April 3, 2026 - 4:17 PM

Colorado Gov. Jared Polis is said to be wavering on whether to grant clemency to Tina Peters, a former county clerk who was convicted of allowing a third party to take the data from her office's election systems software. (Hyoung Chang/The Denver Post/TNS)

Colorado’s governor is between a rock and hard place.

By upholding the law and keeping a convicted felon behind bars, Gov. Jared Polis is causing his state to suffer the wrath of President Donald Trump.

Of course, Tina Peters didn’t commit just any crime.

It all started in the aftermath of the 2019 general election when Peters, as Mesa County Clerk, tried to do her small part to subvert the election of Joe Biden.

Among her crimes, Peters was found guilty of orchestrating an unauthorized person to access the county’s electronic voting machines to make copies of election system software and capture images of passwords and other sensitive data, all while the room’s security cameras had been disabled.

Under the influence of election-deniers, Peters’ goal was to prove election equipment in Mesa County was somehow corruptible. A pursuit that continues to fail.

In 2024, a Mesa County jury found Peters guilty of seven of 10 criminal charges related to the security breach, including willfully compromising her office’s election equipment.

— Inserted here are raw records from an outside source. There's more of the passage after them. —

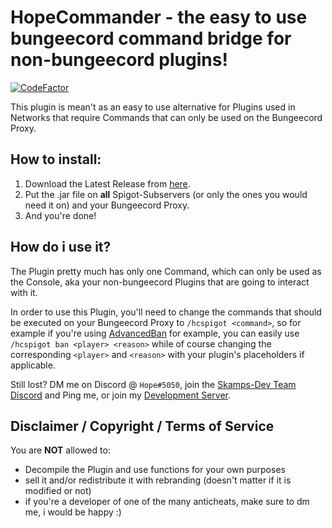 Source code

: # HopeCommander - the easy to use bungeecord command bridge for non-bungeecord plugins!
[![CodeFactor](https://www.codefactor.io/repository/github/hopefuls/hopecommander/badge)](https://www.codefactor.io/repository/github/hopefuls/hopecommander)

This plugin is mean't as an easy to use alternative for Plugins used in Networks that require Commands that can only be used on the Bungeecord Proxy.
## How to install:

 1. Download the Latest Release from [here](https://github.com/Hopefuls/HopeCommander/releases).
 2. Put the .jar file on **all** Spigot-Subservers (or only the ones you would need it on) and your Bungeecord Proxy.
 3. And you're done!
 
 ## How do i use it?
 The Plugin pretty much has only one Command, which can only be used as the Console, aka your non-bungeecord Plugins that are going to interact with it.
 
 In order to use this Plugin, you'll need to change the commands that should be executed on your Bungeecord Proxy to `/hcspigot <command>`, so for example if you're using [AdvancedBan](https://www.spigotmc.org/resources/advancedban.8695/) for example, you can easily use `/hcspigot ban <player> <reason>` while of course changing the corresponding `<player>` and `<reason>` with your plugin's placeholders if applicable.



Still lost? DM me on Discord @ `Hope#5050`, join the [Skamps-Dev Team Discord](https://discord.com/invite/ycDG6rS) and Ping me, or join my [Development Server](https://discord.gg/QHTVhaD).

 
 
 ## Disclaimer / Copyright / Terms of Service

You are **NOT** allowed to:
- Decompile the Plugin and use functions for your own purposes
- sell it and/or redistribute it with rebranding (doesn't matter if it is modified or not)
- if you're a developer of one of the many anticheats, make sure to dm me, i would be happy :)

She was sentenced to nine years in prison.

In the lead-up to her incarceration, Peters, 70, appeared to relish her new-found role as a rabble rouser.

Not only did she find a national platform to spread election conspiracy theories, but she refused to comply with a subpoena issued by the Colorado Secretary of State during its investigation of her.

That insubordination no doubt grated on District Judge Matthew Barrett, who, during her sentencing, called her a “charlatan” who abused her role as a county clerk to “peddle snake oil,” and, Barrett predicted, “would do it all over again if you could.”

As the saying goes, “One man’s meat is another’s poison.”

What Judge Barrett found objectionable in Peters, Trump admired.

And once he was re-elected, Trump issued Peters a presidential pardon for her efforts to “expose Voter Fraud in the Rigged 2020 Presidential Election.”

But because Peters’s conviction was on state charges, and not federal, like the 1,500 Trump pardoned for the Jan. 6 attack on the U.S. Capitol which aimed to overturn the 2020 election results, her pardon was only symbolic.

WHAT’S ALL too real, however, is Trump’s retribution on Colorado for its Gov. Jared Polis’s refusal to heed his demand to pardon Peters.